Task >> Output all records below verbatim.

(Records from a data collection)
____
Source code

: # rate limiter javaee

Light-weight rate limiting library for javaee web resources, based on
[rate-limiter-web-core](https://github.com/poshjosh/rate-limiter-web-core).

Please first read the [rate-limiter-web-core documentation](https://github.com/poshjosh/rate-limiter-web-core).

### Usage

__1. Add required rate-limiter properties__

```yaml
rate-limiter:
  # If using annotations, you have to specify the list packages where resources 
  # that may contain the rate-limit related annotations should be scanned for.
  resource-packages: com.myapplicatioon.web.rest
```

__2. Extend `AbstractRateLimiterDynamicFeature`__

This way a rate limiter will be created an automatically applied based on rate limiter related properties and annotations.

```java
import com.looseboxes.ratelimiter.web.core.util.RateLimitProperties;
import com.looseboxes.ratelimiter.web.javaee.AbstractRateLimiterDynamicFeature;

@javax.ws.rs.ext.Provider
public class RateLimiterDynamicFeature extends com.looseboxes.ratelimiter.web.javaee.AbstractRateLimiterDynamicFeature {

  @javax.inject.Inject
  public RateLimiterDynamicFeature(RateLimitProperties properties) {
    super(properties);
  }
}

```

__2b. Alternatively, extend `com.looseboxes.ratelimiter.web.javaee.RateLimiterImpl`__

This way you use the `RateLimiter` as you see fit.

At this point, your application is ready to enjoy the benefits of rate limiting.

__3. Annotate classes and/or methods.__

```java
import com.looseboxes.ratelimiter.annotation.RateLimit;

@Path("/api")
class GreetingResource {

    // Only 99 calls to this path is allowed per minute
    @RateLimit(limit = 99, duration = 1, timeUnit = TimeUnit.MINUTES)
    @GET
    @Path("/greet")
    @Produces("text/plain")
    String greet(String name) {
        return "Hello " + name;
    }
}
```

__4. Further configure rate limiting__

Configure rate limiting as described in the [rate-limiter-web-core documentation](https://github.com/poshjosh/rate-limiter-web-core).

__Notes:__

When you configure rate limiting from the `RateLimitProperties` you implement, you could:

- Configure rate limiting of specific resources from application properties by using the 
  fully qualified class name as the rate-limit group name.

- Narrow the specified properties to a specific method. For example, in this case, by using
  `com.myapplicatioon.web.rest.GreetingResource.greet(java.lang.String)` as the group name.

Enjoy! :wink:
____
Written response >>
Source code

: # rate limiter javaee

Light-weight rate limiting library for javaee web resources, based on
[rate-limiter-web-core](https://github.com/poshjosh/rate-limiter-web-core).

Please first read the [rate-limiter-web-core documentation](https://github.com/poshjosh/rate-limiter-web-core).

### Usage

__1. Add required rate-limiter properties__

```yaml
rate-limiter:
  # If using annotations, you have to specify the list packages where resources 
  # that may contain the rate-limit related annotations should be scanned for.
  resource-packages: com.myapplicatioon.web.rest
```

__2. Extend `AbstractRateLimiterDynamicFeature`__

This way a rate limiter will be created an automatically applied based on rate limiter related properties and annotations.

```java
import com.looseboxes.ratelimiter.web.core.util.RateLimitProperties;
import com.looseboxes.ratelimiter.web.javaee.AbstractRateLimiterDynamicFeature;

@javax.ws.rs.ext.Provider
public class RateLimiterDynamicFeature extends com.looseboxes.ratelimiter.web.javaee.AbstractRateLimiterDynamicFeature {

  @javax.inject.Inject
  public RateLimiterDynamicFeature(RateLimitProperties properties) {
    super(properties);
  }
}

```

__2b. Alternatively, extend `com.looseboxes.ratelimiter.web.javaee.RateLimiterImpl`__

This way you use the `RateLimiter` as you see fit.

At this point, your application is ready to enjoy the benefits of rate limiting.

__3. Annotate classes and/or methods.__

```java
import com.looseboxes.ratelimiter.annotation.RateLimit;

@Path("/api")
class GreetingResource {

    // Only 99 calls to this path is allowed per minute
    @RateLimit(limit = 99, duration = 1, timeUnit = TimeUnit.MINUTES)
    @GET
    @Path("/greet")
    @Produces("text/plain")
    String greet(String name) {
        return "Hello " + name;
    }
}
```

__4. Further configure rate limiting__

Configure rate limiting as described in the [rate-limiter-web-core documentation](https://github.com/poshjosh/rate-limiter-web-core).

__Notes:__

When you configure rate limiting from the `RateLimitProperties` you implement, you could:

- Configure rate limiting of specific resources from application properties by using the 
  fully qualified class name as the rate-limit group name.

- Narrow the specified properties to a specific method. For example, in this case, by using
  `com.myapplicatioon.web.rest.GreetingResource.greet(java.lang.String)` as the group name.

Enjoy! :wink:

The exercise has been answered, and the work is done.